+++ The data

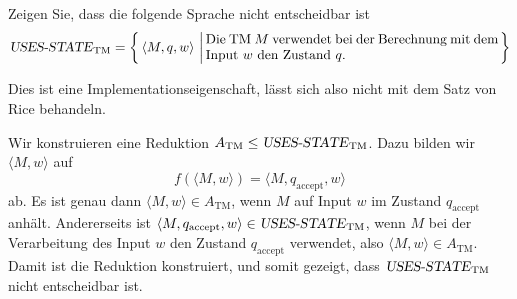 Zeigen Sie, dass die folgende  Sprache nicht entscheidbar ist
\[
\text{\textsl{USES-STATE}}_{\text{TM}}=
\left\{
\,
\langle M,q,w\rangle \,\left|\,
\begin{minipage}{3truein}Die TM $M$ verwendet bei der Berechnung mit
dem Input $w$ den Zustand $q$.
\end{minipage}\right.
\right\}
\]

\begin{hinweis}
Dies ist eine Implementationseigenschaft, lässt sich
also nicht mit dem Satz von Rice behandeln.
\end{hinweis}


\begin{loesung}
Wir konstruieren eine Reduktion
$A_{\text{TM}}\le \text{\textsl{USES-STATE}}_{\text{TM}}$.
Dazu bilden wir
$\langle M,w\rangle$
auf
\[
f(\langle M,w\rangle)=
\langle M,q_{\text{accept}},w\rangle
\]
ab. Es ist genau dann
$\langle M,w\rangle\in A_{\text{TM}}$, wenn $M$ auf Input $w$ im
Zustand $q_{\text{accept}}$ anhält.
Andererseits ist
$\langle M,q_{\text{accept}},w\rangle\in 
\text{\textsl{USES-STATE}}_{\text{TM}}$,
wenn $M$ bei der Verarbeitung
des Input $w$ den Zustand $q_{\text{accept}}$ verwendet, also
$\langle M,w\rangle\in A_{\text{TM}}$.
Damit ist die Reduktion konstruiert, und somit gezeigt, dass
$\text{\textsl{USES-STATE}}_{\text{TM}}$ nicht entscheidbar ist.
\end{loesung}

++++++

→ What is expected
From the line containing "dem Input $w$ den Zustand $q$." to the final line of the data above, transcribe every line exactly and nothing more.

→ Result
dem Input $w$ den Zustand $q$.
\end{minipage}\right.
\right\}
\]

\begin{hinweis}
Dies ist eine Implementationseigenschaft, lässt sich
also nicht mit dem Satz von Rice behandeln.
\end{hinweis}


\begin{loesung}
Wir konstruieren eine Reduktion
$A_{\text{TM}}\le \text{\textsl{USES-STATE}}_{\text{TM}}$.
Dazu bilden wir
$\langle M,w\rangle$
auf
\[
f(\langle M,w\rangle)=
\langle M,q_{\text{accept}},w\rangle
\]
ab. Es ist genau dann
$\langle M,w\rangle\in A_{\text{TM}}$, wenn $M$ auf Input $w$ im
Zustand $q_{\text{accept}}$ anhält.
Andererseits ist
$\langle M,q_{\text{accept}},w\rangle\in 
\text{\textsl{USES-STATE}}_{\text{TM}}$,
wenn $M$ bei der Verarbeitung
des Input $w$ den Zustand $q_{\text{accept}}$ verwendet, also
$\langle M,w\rangle\in A_{\text{TM}}$.
Damit ist die Reduktion konstruiert, und somit gezeigt, dass
$\text{\textsl{USES-STATE}}_{\text{TM}}$ nicht entscheidbar ist.
\end{loesung}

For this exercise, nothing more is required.